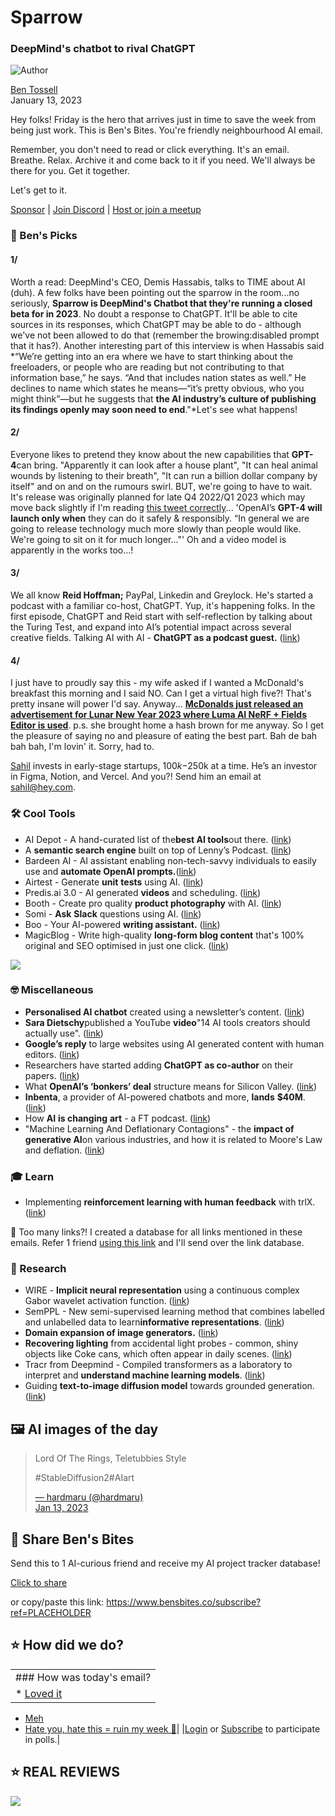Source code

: # Sparrow

### DeepMind's chatbot to rival ChatGPT

![Author](https://media.beehiiv.com/cdn-cgi/image/fit=scale-down,format=auto,onerror=redirect,quality=80/uploads/user/profile_picture/fc858b4d-39e3-4be1-abf4-2b55504e21a2/thumb_uJ4UYake_400x400.jpg)

[Ben Tossell](https://www.twitter.com/bentossell)\
January 13, 2023

Hey folks! Friday is the hero that arrives just in time to save the week from being just work. This is Ben's Bites. You're friendly neighbourhood AI email.

Remember, you don't need to read or click everything. It's an email. Breathe. Relax. Archive it and come back to it if you need. We'll always be there for you. Get it together.

Let's get to it.

[Sponsor](https://sponsor.bensbites.co/) | [Join Discord](https://discord.gg/qd92NKjDdE) | [Host or join a meetup](https://meetups.bensbites.co/)

### 🤌 Ben's Picks

#### 1/

Worth a read: DeepMind's CEO, Demis Hassabis, talks to TIME about AI (duh). A few folks have been pointing out the sparrow in the room...no seriously, **Sparrow is DeepMind's Chatbot that they're running a closed beta for in 2023**. No doubt a response to ChatGPT. It'll be able to cite sources in its responses, which ChatGPT may be able to do - although we've not been allowed to do that (remember the browing:disabled prompt that it has?). Another interesting part of this interview is when Hassabis said \*“We’re getting into an era where we have to start thinking about the freeloaders, or people who are reading but not contributing to that information base,” he says. “And that includes nation states as well.” He declines to name which states he means—“it’s pretty obvious, who you might think”—but he suggests that **the AI industry’s culture of publishing its findings openly may soon need to end**."\*Let's see what happens!

#### 2/

Everyone likes to pretend they know about the new capabilities that **GPT-4**can bring. "Apparently it can look after a house plant", "It can heal animal wounds by listening to their breath", "It can run a billion dollar company by itself" and on and on the rumours swirl. BUT, we're going to have to wait. It's release was originally planned for late Q4 2022/Q1 2023 which may move back slightly if I'm reading [this tweet correctly](https://twitter.com/readkrystalhu/status/1613761499612479489)... 'OpenAI’s **GPT-4 will launch only when** they can do it safely & responsibly. “In general we are going to release technology much more slowly than people would like. We're going to sit on it for much longer..."' Oh and a video model is apparently in the works too...!

#### 3/

We all know **Reid Hoffman;** PayPal, Linkedin and Greylock. He's started a podcast with a familiar co-host, ChatGPT. Yup, it's happening folks. In the first episode, ChatGPT and Reid start with self-reflection by talking about the Turing Test, and expand into AI’s potential impact across several creative fields. Talking AI with AI - **ChatGPT as a podcast guest.** ([link](https://greylock.com/greymatter/reid-hoffman-chatbots-talking-ai-with-ai/))

#### 4/

I just have to proudly say this - my wife asked if I wanted a McDonald's breakfast this morning and I said NO. Can I get a virtual high five?! That's pretty insane will power I'd say. Anyway... **[McDonalds just released an advertisement for Lunar New Year 2023 where Luma AI NeRF + Fields Editor is used](https://www.youtube.com/watch?v=34KeBnSwvmc\&feature=youtu.be)**. p.s. she brought home a hash brown for me anyway. So I get the pleasure of saying no and pleasure of eating the best part. Bah de bah bah bah, I'm lovin' it. Sorry, had to.

[Sahil](https://twitter.com/shl\)) invests in early-stage startups, $100k-$250k at a time. He’s an investor in Figma, Notion, and Vercel. And you?! Send him an email at <sahil@hey.com>.

### 🛠️ Cool Tools

- AI Depot - A hand-curated list of the**best AI tools**out there. ([link](https://aidepot.co/))
- A **semantic search engine** built on top of Lenny’s Podcast. ([link](https://www.producthunt.com/posts/lenny-s-podcast-search))
- Bardeen AI - AI assistant enabling non-tech-savvy individuals to easily use and **automate OpenAI prompts.**([link](https://twitter.com/bardeenai/status/1613536337453527048))
- Airtest - Generate **unit** **tests** using AI. ([link](https://www.airtest.dev/))
- Predis.ai 3.0 - AI generated **videos** and scheduling. ([link](https://predis.ai/))
- Booth - Create pro quality **product photography** with AI. ([link](https://www.booth.ai/))
- Somi - **Ask** **Slack** questions using AI. ([link](https://www.asksomi.app/))
- Boo - Your AI-powered **writing assistant.** ([link](https://boo.ai/))
- MagicBlog - Write high-quality **long-form blog content** that's 100% original and SEO optimised in just one click. ([link](https://magicblog.ai/))

![](https://media.beehiiv.com/cdn-cgi/image/fit=scale-down,format=auto,onerror=redirect,quality=80/uploads/asset/file/f3cb7e94-32ab-44f3-abd4-06976d0059d6/video.gif)

### 🤓 Miscellaneous

- **Personalised AI chatbot** created using a newsletter’s content. ([link](http://chat.ntkris.xyz))
- **Sara Dietschy**published a YouTube **video**"14 AI tools creators should actually use". ([link](https://www.youtube.com/watch?v=03iSjMQ3a1U))
- **Google’s reply** to large websites using AI generated content with human editors. ([link](https://twitter.com/blairmacgregor/status/1613170333938511875?s=20\&t=BF64pvbsBJNtlmuo82NBYw))
- Researchers have started adding **ChatGPT as co-author** on their papers. ([link](https://twitter.com/rasbt/status/1613652370113855488?s=20\&t=HVKxVlUxRDLEFQoDCKxGDA))
- What **OpenAI’s ‘bonkers’ deal** structure means for Silicon Valley. ([link](https://www.theinformation.com/articles/what-openai-s-bonkers-deal-structure-means-for-silicon-valley?utm_source=ti_app))
- **Inbenta**, a provider of AI-powered chatbots and more, **lands** **$40M**. ([link](https://techcrunch.com/2023/01/11/inbenta-a-provider-of-ai-powered-chatbots-and-more-lands-40m/))
- How **AI** **is changing** **art** - a FT podcast. ([link](https://www.ft.com/content/db560270-4dca-4402-bc66-6368a18e59e9))
- "Machine Learning And Deflationary Contagions" - the **impact of generative AI**on various industries, and how it is related to Moore's Law and deflation. ([link](https://www.jonstokes.com/p/machine-learning-and-deflationary))

### 🎓 Learn

- Implementing **reinforcement learning with human feedback** with trlX. ([link](https://wandb.ai/carperai/summarize_RLHF/reports/Implementing-RLHF-Learning-to-Summarize-with-trlX--VmlldzozMzAwODM2))

👋 Too many links?! I created a database for all links mentioned in these emails. Refer 1 friend [using this link](https://www.bensbites.co/subscribe?ref=PLACEHOLDER) and I'll send over the link database.

### 🔬 Research

- WIRE - **Implicit neural representation** using a continuous complex Gabor wavelet activation function. ([link](https://arxiv.org/abs/2301.05187))
- SemPPL - New semi-supervised learning method that combines labelled and unlabelled data to learn**informative representations**. ([link](https://arxiv.org/abs/2301.05158))
- **Domain expansion of image generators.** ([link](https://arxiv.org/abs/2301.05225))
- **Recovering lighting** from accidental light probes - common, shiny objects like Coke cans, which often appear in daily scenes. ([link](https://arxiv.org/abs/2301.05211))
- Tracr from Deepmind - Compiled transformers as a laboratory to interpret and **understand machine learning models**. ([link](https://arxiv.org/abs/2301.05062))
- Guiding **text-to-image diffusion model** towards grounded generation. ([link](https://arxiv.org/abs/2301.05221))

## 🖼 AI images of the day

> >
>
> Lord Of The Rings, Teletubbies Style
>
> \#StableDiffusion2#AIart
>
> [— hardmaru (@hardmaru)\
> Jan 13, 2023](https://twitter.com/hardmaru/status/1613843325613920256)

## 🤗 Share Ben's Bites

Send this to 1 AI-curious friend and receive my AI project tracker database!

[Click to share](https://www.bensbites.co/subscribe?ref=PLACEHOLDER)

or copy/paste this link: https://www.bensbites.co/subscribe?ref=PLACEHOLDER

## ⭐️ How did we do?

||
|:---|
|### How was today's email?|
|\* [Loved it](https://www.bensbites.co/login)

- [Meh](https://www.bensbites.co/login)
- [Hate you, hate this = ruin my week 🥹](https://www.bensbites.co/login)|
  |[Login](https://www.bensbites.co/login) or [Subscribe](https://www.bensbites.co/subscribe) to participate in polls.|

## ⭐️ REAL REVIEWS

![](https://media.beehiiv.com/cdn-cgi/image/fit=scale-down,format=auto,onerror=redirect,quality=80/uploads/asset/file/c8a91ecd-5477-493e-bb9d-9ed8f04bde24/Screenshot_2022-12-13_at_14.55.58.png)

Work required> Your answer is to contain exactly the lines from the one holding "- [Hate you, hate" to the end of the entries, with no other line.

Task response>
- [Hate you, hate this = ruin my week 🥹](https://www.bensbites.co/login)|
  |[Login](https://www.bensbites.co/login) or [Subscribe](https://www.bensbites.co/subscribe) to participate in polls.|

## ⭐️ REAL REVIEWS

![](https://media.beehiiv.com/cdn-cgi/image/fit=scale-down,format=auto,onerror=redirect,quality=80/uploads/asset/file/c8a91ecd-5477-493e-bb9d-9ed8f04bde24/Screenshot_2022-12-13_at_14.55.58.png)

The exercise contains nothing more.